Brand purpose seems to be the phrase on everyone’s lips right now. It was one of our top marketing trends for 2019. And it was certainly one of the hot topics at the conference. If you want to appeal to young audiences you need to be able to communicate your purpose. Brands like Fenty Beauty and Toms – that are inclusive, kind and making a real difference – are the ones that resonate. But once you’ve committed, you need to deliver. A quarter of 16 – 24 year olds in the UK have boycotted a brand according to Youthsight. Iceland, the supermarket that is continuing to sell its own palm oil products, despite its high-profile Christmas pledge to stop doing so by 2018, take note.

4. Meet Generation Responsible

Forget the rebellious role models of the past. This generation has their sights set on something different. According to Youthsight’s research, a quarter of 18 – 21 year olds are teetotal. And 67% of millennials would rather stay in than go out.
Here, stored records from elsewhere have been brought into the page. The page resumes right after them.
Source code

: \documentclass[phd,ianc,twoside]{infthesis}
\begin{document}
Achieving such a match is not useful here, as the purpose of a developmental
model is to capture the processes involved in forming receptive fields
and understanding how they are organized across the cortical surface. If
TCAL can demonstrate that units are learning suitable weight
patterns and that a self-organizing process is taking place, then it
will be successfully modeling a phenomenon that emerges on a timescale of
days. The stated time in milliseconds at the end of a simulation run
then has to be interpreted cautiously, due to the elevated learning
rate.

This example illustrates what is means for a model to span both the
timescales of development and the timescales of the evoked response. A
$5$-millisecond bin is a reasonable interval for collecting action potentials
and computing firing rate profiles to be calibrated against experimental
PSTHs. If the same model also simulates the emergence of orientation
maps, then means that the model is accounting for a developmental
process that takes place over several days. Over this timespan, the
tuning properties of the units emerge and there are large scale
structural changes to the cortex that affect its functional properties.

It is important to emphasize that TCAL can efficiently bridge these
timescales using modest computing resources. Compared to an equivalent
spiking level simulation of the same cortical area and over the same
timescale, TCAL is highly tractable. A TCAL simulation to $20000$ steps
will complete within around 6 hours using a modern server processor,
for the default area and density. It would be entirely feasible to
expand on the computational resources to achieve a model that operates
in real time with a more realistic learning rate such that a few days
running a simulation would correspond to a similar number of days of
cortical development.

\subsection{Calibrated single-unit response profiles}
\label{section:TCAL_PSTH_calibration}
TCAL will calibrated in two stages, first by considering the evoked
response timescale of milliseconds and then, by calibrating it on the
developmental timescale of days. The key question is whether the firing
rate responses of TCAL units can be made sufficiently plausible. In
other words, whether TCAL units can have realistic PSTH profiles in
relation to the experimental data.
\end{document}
It’s no surprise then that half of UK nightclubs have shut their doors in the past few years.

5. Experience is everything

So if kids are moving away from going out and drinking, what are they doing with their free time? Well, for them it’s all about experiences like going out for food or festivals. And it’s time for parents to start rethinking their kids’ presents. Three quarters of 16 – 25 year olds say they’d prefer to be given an experience over a physical gift according to Youthsight.

6. Time for a virtual reality check

Virtual goods are also on the rise. According to ISFE Games, the gaming industry’s trade body, the old prestige of getting a new pair of trainers and showing them off to your mates is gone. Gamers don’t want to buy physical goods, they’d rather spend their cash on a new skin on Fortnite. (Translation for those who are still in the process of getting down with the kids: an outfit for their Fortnite character). Having a new skin has the same social currency as new clothes.

7. YouTube is even bigger than you might think

 YouTube is the go-to for kids’ content. But it’s even bigger than you might have thought. In our own research with Disney, we used wearable and smart home technology to go beyond what people say they do and get the full picture of kids’ leisure time. Having seen the explosion of YouTube in their diary study, Disney wondered if this had been overclaimed. But when we looked at what was actually happening, we found the opposite. In fact, time spent on YouTube was under represented – because it can get lost amongst other activities or it gets miscoded as TV or gaming. Actually, YouTube consumption is far greater than we had realised.